- [EXERCISE INSTRUCTIONS]
What lines in the following entries hold the word "have"? Copy each one.

[Data records]

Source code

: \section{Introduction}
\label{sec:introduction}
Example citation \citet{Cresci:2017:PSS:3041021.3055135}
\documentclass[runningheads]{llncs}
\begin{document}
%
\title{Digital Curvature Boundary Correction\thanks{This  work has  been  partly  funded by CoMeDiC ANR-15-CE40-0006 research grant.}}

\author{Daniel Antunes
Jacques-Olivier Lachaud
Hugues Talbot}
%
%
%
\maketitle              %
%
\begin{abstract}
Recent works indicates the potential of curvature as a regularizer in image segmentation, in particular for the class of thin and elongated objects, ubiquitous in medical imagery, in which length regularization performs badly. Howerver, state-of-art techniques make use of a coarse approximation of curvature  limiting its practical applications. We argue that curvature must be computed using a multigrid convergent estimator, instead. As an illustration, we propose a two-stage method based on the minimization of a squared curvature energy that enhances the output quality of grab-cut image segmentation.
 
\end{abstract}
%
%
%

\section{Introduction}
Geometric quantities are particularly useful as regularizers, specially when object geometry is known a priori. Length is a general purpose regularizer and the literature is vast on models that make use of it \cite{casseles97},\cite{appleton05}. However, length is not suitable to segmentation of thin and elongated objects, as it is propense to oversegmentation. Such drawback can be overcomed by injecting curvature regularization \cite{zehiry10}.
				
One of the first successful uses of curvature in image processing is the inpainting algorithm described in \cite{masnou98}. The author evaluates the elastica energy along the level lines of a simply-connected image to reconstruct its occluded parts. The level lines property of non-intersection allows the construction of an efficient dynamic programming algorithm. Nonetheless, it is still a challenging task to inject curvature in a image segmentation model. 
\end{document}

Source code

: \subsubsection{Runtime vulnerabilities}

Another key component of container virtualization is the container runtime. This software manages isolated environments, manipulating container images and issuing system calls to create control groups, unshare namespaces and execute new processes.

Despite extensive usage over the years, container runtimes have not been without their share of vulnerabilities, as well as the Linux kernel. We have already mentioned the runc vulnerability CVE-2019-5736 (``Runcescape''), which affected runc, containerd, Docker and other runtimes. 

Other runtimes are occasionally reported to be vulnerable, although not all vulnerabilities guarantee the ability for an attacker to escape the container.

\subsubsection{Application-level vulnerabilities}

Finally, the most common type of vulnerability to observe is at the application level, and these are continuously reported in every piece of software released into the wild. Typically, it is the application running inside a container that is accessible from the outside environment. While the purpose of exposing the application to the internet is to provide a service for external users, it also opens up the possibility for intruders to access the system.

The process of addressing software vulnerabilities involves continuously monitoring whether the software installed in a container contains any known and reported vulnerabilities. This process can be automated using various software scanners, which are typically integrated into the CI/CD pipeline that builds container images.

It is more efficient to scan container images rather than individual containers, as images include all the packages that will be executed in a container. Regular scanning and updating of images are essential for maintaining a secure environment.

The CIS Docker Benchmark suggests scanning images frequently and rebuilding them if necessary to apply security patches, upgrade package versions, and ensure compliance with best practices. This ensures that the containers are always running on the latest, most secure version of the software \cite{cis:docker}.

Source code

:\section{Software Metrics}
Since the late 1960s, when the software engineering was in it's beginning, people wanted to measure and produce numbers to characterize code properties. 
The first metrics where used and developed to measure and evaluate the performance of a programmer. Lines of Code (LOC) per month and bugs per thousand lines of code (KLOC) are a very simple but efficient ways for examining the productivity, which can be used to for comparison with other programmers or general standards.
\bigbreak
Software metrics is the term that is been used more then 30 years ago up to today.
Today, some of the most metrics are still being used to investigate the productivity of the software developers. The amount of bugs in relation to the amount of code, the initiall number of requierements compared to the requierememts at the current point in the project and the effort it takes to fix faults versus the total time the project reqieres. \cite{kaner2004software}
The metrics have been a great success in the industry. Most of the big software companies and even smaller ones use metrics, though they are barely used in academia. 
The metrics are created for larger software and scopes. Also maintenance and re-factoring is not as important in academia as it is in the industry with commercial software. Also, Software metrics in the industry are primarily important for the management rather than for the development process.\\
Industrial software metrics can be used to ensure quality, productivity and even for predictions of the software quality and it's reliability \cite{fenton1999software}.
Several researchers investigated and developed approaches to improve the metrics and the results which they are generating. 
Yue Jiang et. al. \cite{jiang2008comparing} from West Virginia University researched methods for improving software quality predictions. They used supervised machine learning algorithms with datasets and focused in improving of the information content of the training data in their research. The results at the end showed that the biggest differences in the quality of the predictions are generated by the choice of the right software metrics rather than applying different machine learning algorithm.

- [YOUR RESPONSE]
Despite extensive usage over the years, container runtimes have not been without their share of vulnerabilities, as well as the Linux kernel. We have already mentioned the runc vulnerability CVE-2019-5736 (``Runcescape''), which affected runc, containerd, Docker and other runtimes. 
The metrics have been a great success in the industry. Most of the big software companies and even smaller ones use metrics, though they are barely used in academia. 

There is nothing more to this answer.